17 августа 1934 года шестьсот делегатов, представлявших пятьдесят наций, выбрали Горького президентом ассамблеи. Он произнес вступительную речь на открытии, сказав следующее: «Не было и нет в мире государства, в котором наука и литература пользовались бы такой товарищеской помощью, такими заботами о повышении профессиональной квалификации работников искусства и науки…» В течение всех шестнадцати дней, что длился съезд, Горький добросовестно играл свою роль президента, выслушивая речи тех и других, беседуя в перерывах между заседаниями с собратьями по перу, приглашая их к себе в гости на Малую Никитскую. Во имя «революционного романтизма» делегаты съезда, с Горьким во главе, осудили творчество Джойса, Пруста, Пиранделло. Было постановлено: «Наше искусство должно встать выше действительности и возвысить человека над ней, не отрывая его от нее». Что же до заключительной резолюции, принятой единогласно, она отметила «выдающуюся роль великого пролетарского писателя Максима Горького» в развитии литературы нации. Он был избран председателем Оргкомитета Союза писателей.
И все же эта новая регалия не могла помочь ему оправиться от глубокого личного горя: тремя месяцами раньше он потерял своего сына Макса, обаятельного, ветреного и проказливого парня, страстно увлекавшегося филателией и автомобильными гонками. Макс помогал отцу в качестве переводчика, иногда перепечатывал его рукописи и пьянствовал в компании личного секретаря отца Крючкова и доктора Левина. Врачи, срочно собравшиеся у изголовья больного, диагностировали пневмонию. Примененные средства оказались неэффективными. 11 мая 1934 года Максим умер.

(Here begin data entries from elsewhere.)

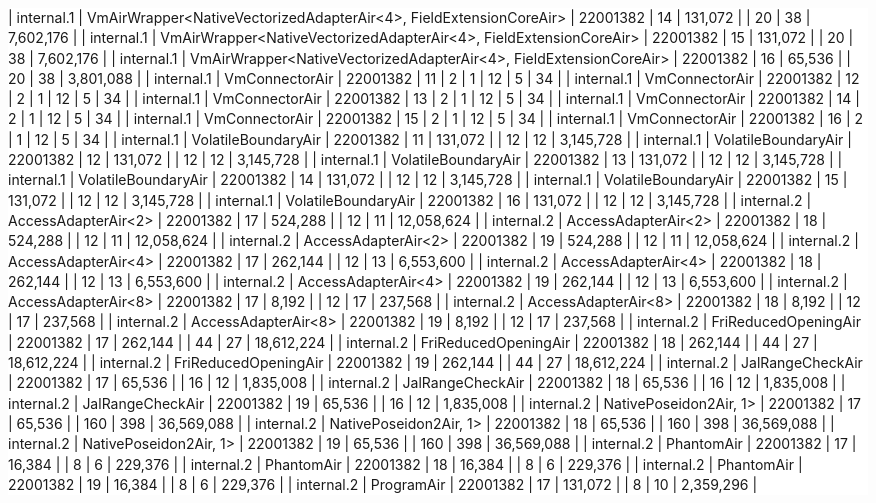 | internal.1 | VmAirWrapper<NativeVectorizedAdapterAir<4>, FieldExtensionCoreAir> | 22001382 | 14 | 131,072 |  | 20 | 38 | 7,602,176 | 
| internal.1 | VmAirWrapper<NativeVectorizedAdapterAir<4>, FieldExtensionCoreAir> | 22001382 | 15 | 131,072 |  | 20 | 38 | 7,602,176 | 
| internal.1 | VmAirWrapper<NativeVectorizedAdapterAir<4>, FieldExtensionCoreAir> | 22001382 | 16 | 65,536 |  | 20 | 38 | 3,801,088 | 
| internal.1 | VmConnectorAir | 22001382 | 11 | 2 | 1 | 12 | 5 | 34 | 
| internal.1 | VmConnectorAir | 22001382 | 12 | 2 | 1 | 12 | 5 | 34 | 
| internal.1 | VmConnectorAir | 22001382 | 13 | 2 | 1 | 12 | 5 | 34 | 
| internal.1 | VmConnectorAir | 22001382 | 14 | 2 | 1 | 12 | 5 | 34 | 
| internal.1 | VmConnectorAir | 22001382 | 15 | 2 | 1 | 12 | 5 | 34 | 
| internal.1 | VmConnectorAir | 22001382 | 16 | 2 | 1 | 12 | 5 | 34 | 
| internal.1 | VolatileBoundaryAir | 22001382 | 11 | 131,072 |  | 12 | 12 | 3,145,728 | 
| internal.1 | VolatileBoundaryAir | 22001382 | 12 | 131,072 |  | 12 | 12 | 3,145,728 | 
| internal.1 | VolatileBoundaryAir | 22001382 | 13 | 131,072 |  | 12 | 12 | 3,145,728 | 
| internal.1 | VolatileBoundaryAir | 22001382 | 14 | 131,072 |  | 12 | 12 | 3,145,728 | 
| internal.1 | VolatileBoundaryAir | 22001382 | 15 | 131,072 |  | 12 | 12 | 3,145,728 | 
| internal.1 | VolatileBoundaryAir | 22001382 | 16 | 131,072 |  | 12 | 12 | 3,145,728 | 
| internal.2 | AccessAdapterAir<2> | 22001382 | 17 | 524,288 |  | 12 | 11 | 12,058,624 | 
| internal.2 | AccessAdapterAir<2> | 22001382 | 18 | 524,288 |  | 12 | 11 | 12,058,624 | 
| internal.2 | AccessAdapterAir<2> | 22001382 | 19 | 524,288 |  | 12 | 11 | 12,058,624 | 
| internal.2 | AccessAdapterAir<4> | 22001382 | 17 | 262,144 |  | 12 | 13 | 6,553,600 | 
| internal.2 | AccessAdapterAir<4> | 22001382 | 18 | 262,144 |  | 12 | 13 | 6,553,600 | 
| internal.2 | AccessAdapterAir<4> | 22001382 | 19 | 262,144 |  | 12 | 13 | 6,553,600 | 
| internal.2 | AccessAdapterAir<8> | 22001382 | 17 | 8,192 |  | 12 | 17 | 237,568 | 
| internal.2 | AccessAdapterAir<8> | 22001382 | 18 | 8,192 |  | 12 | 17 | 237,568 | 
| internal.2 | AccessAdapterAir<8> | 22001382 | 19 | 8,192 |  | 12 | 17 | 237,568 | 
| internal.2 | FriReducedOpeningAir | 22001382 | 17 | 262,144 |  | 44 | 27 | 18,612,224 | 
| internal.2 | FriReducedOpeningAir | 22001382 | 18 | 262,144 |  | 44 | 27 | 18,612,224 | 
| internal.2 | FriReducedOpeningAir | 22001382 | 19 | 262,144 |  | 44 | 27 | 18,612,224 | 
| internal.2 | JalRangeCheckAir | 22001382 | 17 | 65,536 |  | 16 | 12 | 1,835,008 | 
| internal.2 | JalRangeCheckAir | 22001382 | 18 | 65,536 |  | 16 | 12 | 1,835,008 | 
| internal.2 | JalRangeCheckAir | 22001382 | 19 | 65,536 |  | 16 | 12 | 1,835,008 | 
| internal.2 | NativePoseidon2Air<BabyBearParameters>, 1> | 22001382 | 17 | 65,536 |  | 160 | 398 | 36,569,088 | 
| internal.2 | NativePoseidon2Air<BabyBearParameters>, 1> | 22001382 | 18 | 65,536 |  | 160 | 398 | 36,569,088 | 
| internal.2 | NativePoseidon2Air<BabyBearParameters>, 1> | 22001382 | 19 | 65,536 |  | 160 | 398 | 36,569,088 | 
| internal.2 | PhantomAir | 22001382 | 17 | 16,384 |  | 8 | 6 | 229,376 | 
| internal.2 | PhantomAir | 22001382 | 18 | 16,384 |  | 8 | 6 | 229,376 | 
| internal.2 | PhantomAir | 22001382 | 19 | 16,384 |  | 8 | 6 | 229,376 | 
| internal.2 | ProgramAir | 22001382 | 17 | 131,072 |  | 8 | 10 | 2,359,296 |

В погрузившемся в траур доме мелькали самые высокопоставленные лица партии и правительства. «Правда» публиковала многочисленные соболезнования. Верный друг Ягода, нарком внутренних дел, приходил каждый день утешать отца и вдову усопшего. Но у Горького было ощущение, что с исчезновением сына, которого он еще не так давно считал милым, но никчемным, любя при этом с невыразимой нежностью, его собственные корни были вырваны из земли. Только работа до самозабвения могла удержать его на плаву. Он бешено строчил статью за статьей: «Беседа с молодыми», «Пролетарский гуманизм»… Даже основал новый журнал: «Колхозник». В декабре 1934 года он был избран депутатом Московского Совета как делегат от писателей. Еще одна погремушка, лишняя обязанность. Из человека он давно превратился в учреждение. Он сам так и говорил: «Я же не человек, я – учреждение». Несмотря на неизбывную печаль, несмотря на усталость, несмотря на сомнения, он держался, связанный узами официальных обязанностей, принятых по убеждению, по долгу, по инерции.